[DATASET EXTRACT]

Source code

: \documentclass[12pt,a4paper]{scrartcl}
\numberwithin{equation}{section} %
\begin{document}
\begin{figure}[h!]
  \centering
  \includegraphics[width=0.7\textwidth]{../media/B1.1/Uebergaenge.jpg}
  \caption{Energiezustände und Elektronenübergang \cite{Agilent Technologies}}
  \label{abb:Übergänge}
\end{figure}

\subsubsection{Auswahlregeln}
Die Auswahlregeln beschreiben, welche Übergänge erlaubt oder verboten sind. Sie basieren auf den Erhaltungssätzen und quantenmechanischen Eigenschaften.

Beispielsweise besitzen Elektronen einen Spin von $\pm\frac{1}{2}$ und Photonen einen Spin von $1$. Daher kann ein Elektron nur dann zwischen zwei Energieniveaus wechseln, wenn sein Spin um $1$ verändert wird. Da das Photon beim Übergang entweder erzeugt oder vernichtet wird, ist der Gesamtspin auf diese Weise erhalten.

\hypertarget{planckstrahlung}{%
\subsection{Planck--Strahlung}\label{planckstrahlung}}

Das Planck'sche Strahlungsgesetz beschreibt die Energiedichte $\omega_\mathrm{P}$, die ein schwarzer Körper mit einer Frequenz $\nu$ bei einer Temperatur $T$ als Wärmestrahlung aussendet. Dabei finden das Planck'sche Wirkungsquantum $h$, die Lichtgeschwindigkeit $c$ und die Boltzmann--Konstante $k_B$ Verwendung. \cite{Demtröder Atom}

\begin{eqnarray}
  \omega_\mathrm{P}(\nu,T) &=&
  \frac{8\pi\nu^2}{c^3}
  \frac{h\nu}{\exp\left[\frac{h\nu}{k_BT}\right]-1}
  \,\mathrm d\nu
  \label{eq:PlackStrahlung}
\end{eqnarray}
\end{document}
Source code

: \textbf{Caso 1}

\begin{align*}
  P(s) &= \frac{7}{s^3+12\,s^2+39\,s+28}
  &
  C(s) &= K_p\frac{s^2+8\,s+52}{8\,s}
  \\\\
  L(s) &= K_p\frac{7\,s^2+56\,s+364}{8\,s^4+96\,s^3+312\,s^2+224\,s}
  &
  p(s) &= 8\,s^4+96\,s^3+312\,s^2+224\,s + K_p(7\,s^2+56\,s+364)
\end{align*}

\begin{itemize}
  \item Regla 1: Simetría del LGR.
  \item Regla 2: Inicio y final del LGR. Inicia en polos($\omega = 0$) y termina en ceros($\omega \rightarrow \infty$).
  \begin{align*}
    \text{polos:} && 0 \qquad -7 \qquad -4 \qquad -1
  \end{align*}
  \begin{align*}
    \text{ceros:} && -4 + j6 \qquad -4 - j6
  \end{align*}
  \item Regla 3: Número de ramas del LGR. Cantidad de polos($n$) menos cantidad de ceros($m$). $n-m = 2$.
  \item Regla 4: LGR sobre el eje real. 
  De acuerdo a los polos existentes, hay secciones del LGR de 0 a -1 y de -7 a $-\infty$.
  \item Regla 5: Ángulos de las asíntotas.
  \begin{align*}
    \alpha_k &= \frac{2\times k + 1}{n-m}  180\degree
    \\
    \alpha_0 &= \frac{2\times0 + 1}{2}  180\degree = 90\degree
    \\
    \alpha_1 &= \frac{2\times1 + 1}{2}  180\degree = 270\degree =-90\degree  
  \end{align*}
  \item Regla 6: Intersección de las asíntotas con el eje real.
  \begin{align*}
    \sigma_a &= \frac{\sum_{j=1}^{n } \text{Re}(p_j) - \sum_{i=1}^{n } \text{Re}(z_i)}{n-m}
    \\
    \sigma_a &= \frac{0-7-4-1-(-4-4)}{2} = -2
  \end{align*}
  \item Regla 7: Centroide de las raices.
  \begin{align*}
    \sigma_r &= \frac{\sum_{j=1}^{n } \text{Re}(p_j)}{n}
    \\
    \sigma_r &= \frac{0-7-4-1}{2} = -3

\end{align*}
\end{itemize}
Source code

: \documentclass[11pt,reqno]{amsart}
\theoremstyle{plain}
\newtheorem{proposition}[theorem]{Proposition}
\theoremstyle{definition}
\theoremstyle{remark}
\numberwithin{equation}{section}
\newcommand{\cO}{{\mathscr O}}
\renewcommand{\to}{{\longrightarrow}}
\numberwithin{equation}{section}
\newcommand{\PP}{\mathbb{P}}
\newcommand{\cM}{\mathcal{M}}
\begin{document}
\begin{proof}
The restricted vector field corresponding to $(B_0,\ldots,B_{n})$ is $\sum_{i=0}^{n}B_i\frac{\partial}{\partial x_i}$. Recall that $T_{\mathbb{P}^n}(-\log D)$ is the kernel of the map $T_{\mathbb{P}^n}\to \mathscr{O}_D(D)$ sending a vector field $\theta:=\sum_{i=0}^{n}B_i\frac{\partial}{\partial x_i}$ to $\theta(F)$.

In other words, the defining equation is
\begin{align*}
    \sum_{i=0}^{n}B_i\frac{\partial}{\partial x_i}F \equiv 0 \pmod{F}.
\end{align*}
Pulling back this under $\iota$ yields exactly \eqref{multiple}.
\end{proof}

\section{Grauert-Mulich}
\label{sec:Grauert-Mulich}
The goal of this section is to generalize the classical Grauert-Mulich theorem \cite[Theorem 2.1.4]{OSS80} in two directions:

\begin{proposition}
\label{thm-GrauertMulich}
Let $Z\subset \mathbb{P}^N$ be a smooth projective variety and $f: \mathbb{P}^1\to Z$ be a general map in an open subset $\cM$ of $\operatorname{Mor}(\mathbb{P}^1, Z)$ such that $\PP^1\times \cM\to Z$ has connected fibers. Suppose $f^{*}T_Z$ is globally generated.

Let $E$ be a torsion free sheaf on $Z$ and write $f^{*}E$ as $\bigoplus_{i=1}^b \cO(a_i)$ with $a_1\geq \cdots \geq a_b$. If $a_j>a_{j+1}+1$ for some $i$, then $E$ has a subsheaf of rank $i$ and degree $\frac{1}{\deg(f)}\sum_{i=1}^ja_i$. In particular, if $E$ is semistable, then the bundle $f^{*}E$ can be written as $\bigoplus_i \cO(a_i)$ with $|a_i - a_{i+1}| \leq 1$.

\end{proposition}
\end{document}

[/DATASET EXTRACT]

Whenever the string "this" shows up in a line of the entries, copy that line.

Pulling back this under $\iota$ yields exactly \eqref{multiple}.
The goal of this section is to generalize the classical Grauert-Mulich theorem \cite[Theorem 2.1.4]{OSS80} in two directions:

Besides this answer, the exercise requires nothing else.